Biodiversity Information Science and Standards : Conference Abstract
Conference Abstract
Implementing CARE Principles to Link Noongar Language and Knowledge to Western Science through the Atlas of Living Australia
expand article infoNat Raisbeck-Brown, Denise Smith-Ali§
‡ CSIRO, Perth, Australia
§ Noongar Boodjar Language Centre, Perth, Australia
Open Access


The Atlas of Living Australia (ALA), Australia's national online biodiversity database, is partnering with the Noongar Boodjar Language Centre (NBALC) to promote Indigenous language and knowledge by including Noongar names for plants and animals in the ALA. Names are included in the ALA species page for each plant and animal and knowledge is built into the Noongar Plant and Animal online Encyclopedia, hosted in the ALA. We demonstrate the use of CARE principles (Collective Benefit, Authority to Control, Responsibility, and Ethics (Carroll et al. 2020)) to engage, support, and deliver the project and outcomes to the Noongar people and communities working with us. 

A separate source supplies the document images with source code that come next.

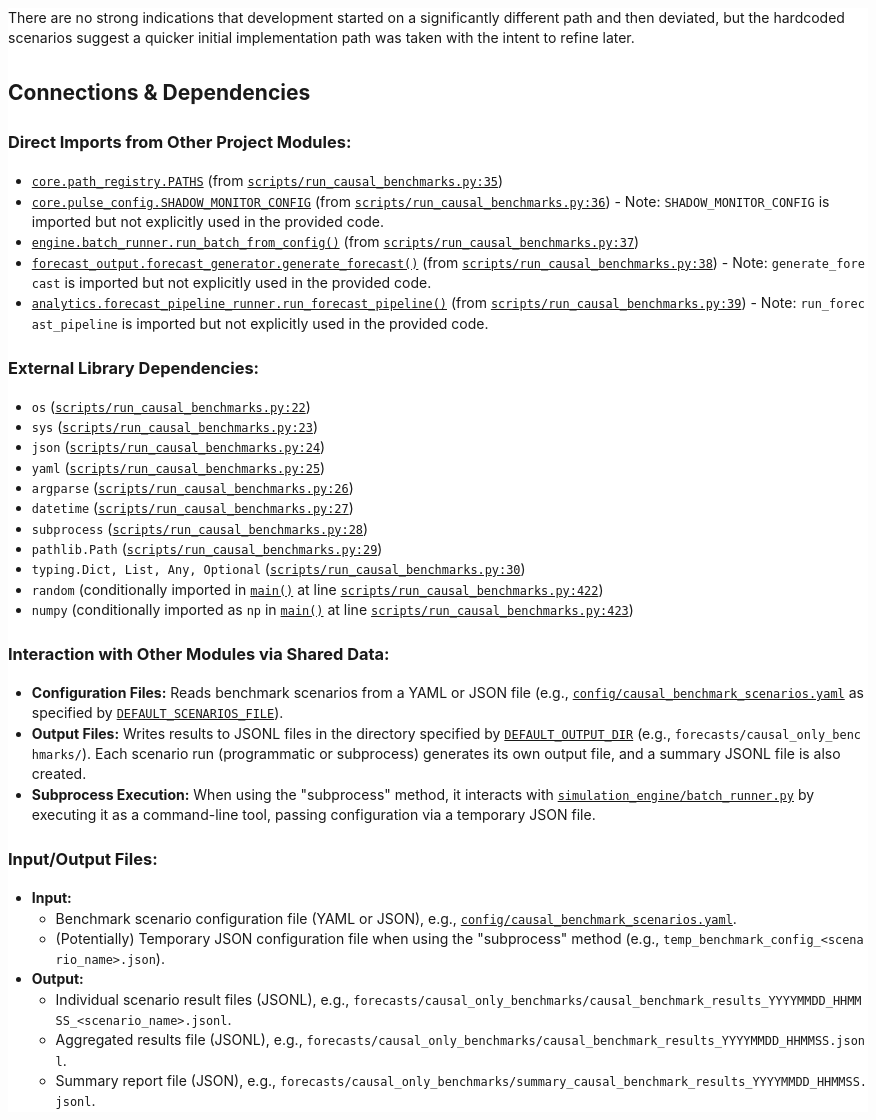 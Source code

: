 There are no strong indications that development started on a significantly different path and then deviated, but the hardcoded scenarios suggest a quicker initial implementation path was taken with the intent to refine later.

## Connections & Dependencies

### Direct Imports from Other Project Modules:
- [`core.path_registry.PATHS`](core/path_registry.py) (from [`scripts/run_causal_benchmarks.py:35`](scripts/run_causal_benchmarks.py:35))
- [`core.pulse_config.SHADOW_MONITOR_CONFIG`](core/pulse_config.py) (from [`scripts/run_causal_benchmarks.py:36`](scripts/run_causal_benchmarks.py:36)) - Note: `SHADOW_MONITOR_CONFIG` is imported but not explicitly used in the provided code.
- [`engine.batch_runner.run_batch_from_config()`](simulation_engine/batch_runner.py) (from [`scripts/run_causal_benchmarks.py:37`](scripts/run_causal_benchmarks.py:37))
- [`forecast_output.forecast_generator.generate_forecast()`](forecast_output/forecast_generator.py) (from [`scripts/run_causal_benchmarks.py:38`](scripts/run_causal_benchmarks.py:38)) - Note: `generate_forecast` is imported but not explicitly used in the provided code.
- [`analytics.forecast_pipeline_runner.run_forecast_pipeline()`](learning/forecast_pipeline_runner.py) (from [`scripts/run_causal_benchmarks.py:39`](scripts/run_causal_benchmarks.py:39)) - Note: `run_forecast_pipeline` is imported but not explicitly used in the provided code.

### External Library Dependencies:
- `os` ([`scripts/run_causal_benchmarks.py:22`](scripts/run_causal_benchmarks.py:22))
- `sys` ([`scripts/run_causal_benchmarks.py:23`](scripts/run_causal_benchmarks.py:23))
- `json` ([`scripts/run_causal_benchmarks.py:24`](scripts/run_causal_benchmarks.py:24))
- `yaml` ([`scripts/run_causal_benchmarks.py:25`](scripts/run_causal_benchmarks.py:25))
- `argparse` ([`scripts/run_causal_benchmarks.py:26`](scripts/run_causal_benchmarks.py:26))
- `datetime` ([`scripts/run_causal_benchmarks.py:27`](scripts/run_causal_benchmarks.py:27))
- `subprocess` ([`scripts/run_causal_benchmarks.py:28`](scripts/run_causal_benchmarks.py:28))
- `pathlib.Path` ([`scripts/run_causal_benchmarks.py:29`](scripts/run_causal_benchmarks.py:29))
- `typing.Dict, List, Any, Optional` ([`scripts/run_causal_benchmarks.py:30`](scripts/run_causal_benchmarks.py:30))
- `random` (conditionally imported in [`main()`](scripts/run_causal_benchmarks.py:388) at line [`scripts/run_causal_benchmarks.py:422`](scripts/run_causal_benchmarks.py:422))
- `numpy` (conditionally imported as `np` in [`main()`](scripts/run_causal_benchmarks.py:388) at line [`scripts/run_causal_benchmarks.py:423`](scripts/run_causal_benchmarks.py:423))

### Interaction with Other Modules via Shared Data:
- **Configuration Files:** Reads benchmark scenarios from a YAML or JSON file (e.g., [`config/causal_benchmark_scenarios.yaml`](config/causal_benchmark_scenarios.yaml) as specified by [`DEFAULT_SCENARIOS_FILE`](scripts/run_causal_benchmarks.py:43)).
- **Output Files:** Writes results to JSONL files in the directory specified by [`DEFAULT_OUTPUT_DIR`](scripts/run_causal_benchmarks.py:42) (e.g., `forecasts/causal_only_benchmarks/`). Each scenario run (programmatic or subprocess) generates its own output file, and a summary JSONL file is also created.
- **Subprocess Execution:** When using the "subprocess" method, it interacts with [`simulation_engine/batch_runner.py`](simulation_engine/batch_runner.py) by executing it as a command-line tool, passing configuration via a temporary JSON file.

### Input/Output Files:
- **Input:**
    - Benchmark scenario configuration file (YAML or JSON), e.g., [`config/causal_benchmark_scenarios.yaml`](config/causal_benchmark_scenarios.yaml).
    - (Potentially) Temporary JSON configuration file when using the "subprocess" method (e.g., `temp_benchmark_config_<scenario_name>.json`).
- **Output:**
    - Individual scenario result files (JSONL), e.g., `forecasts/causal_only_benchmarks/causal_benchmark_results_YYYYMMDD_HHMMSS_<scenario_name>.jsonl`.
    - Aggregated results file (JSONL), e.g., `forecasts/causal_only_benchmarks/causal_benchmark_results_YYYYMMDD_HHMMSS.jsonl`.
    - Summary report file (JSON), e.g., `forecasts/causal_only_benchmarks/summary_causal_benchmark_results_YYYYMMDD_HHMMSS.jsonl`.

The ALA addresses the FAIR principles (Wilkinson et al. 2016) for data management and stewardship ensuring data are findable, accessable, interoperable, and reusable. The ALA is partnering with NBALC in Perth to ensure all sharing of Noongar data is on Noongar terms. NBALC and ALA have been working with Noongar-Wadjari, a southern clan from the Fitzgerald River area in Western Australia, to collect, protect and share their language and traditional knowledge for local species.*1

The Noongar Encyclopedia project exhibits Collective Benefit because it is a co-innovation project that was co-designed by NBALC and ALA. The project’s activities were designed by the Community-endorsed representatives, the Knowledge Holders. The aims and aspirations of the Community were included in the project design to ensure equitable outcomes. NBALC’s more than 25-year relationship with the Community, and as Noongar people themselves, meant they had a good understanding of what the Community might want from the project. These assumptions were tested and refined during the first Community consultation, before the project plan was finalised. The Community are keen for their traditional knowledge to be shared and freely available to their Community. The ALA only shared knowledge that has passed through strict consent processes. It is seen as a safe and stable digital environment for now and the future, and where the traditional knowledge can be accessed freely and easily. The link to western science knowledge is secondary to knowledge sharing for most of the Aboriginal and Torres Strait Islander Communities that the ALA are working with although the benefits of scientists having access to both knowledge systems is seen as a positive step in care for Country into the future.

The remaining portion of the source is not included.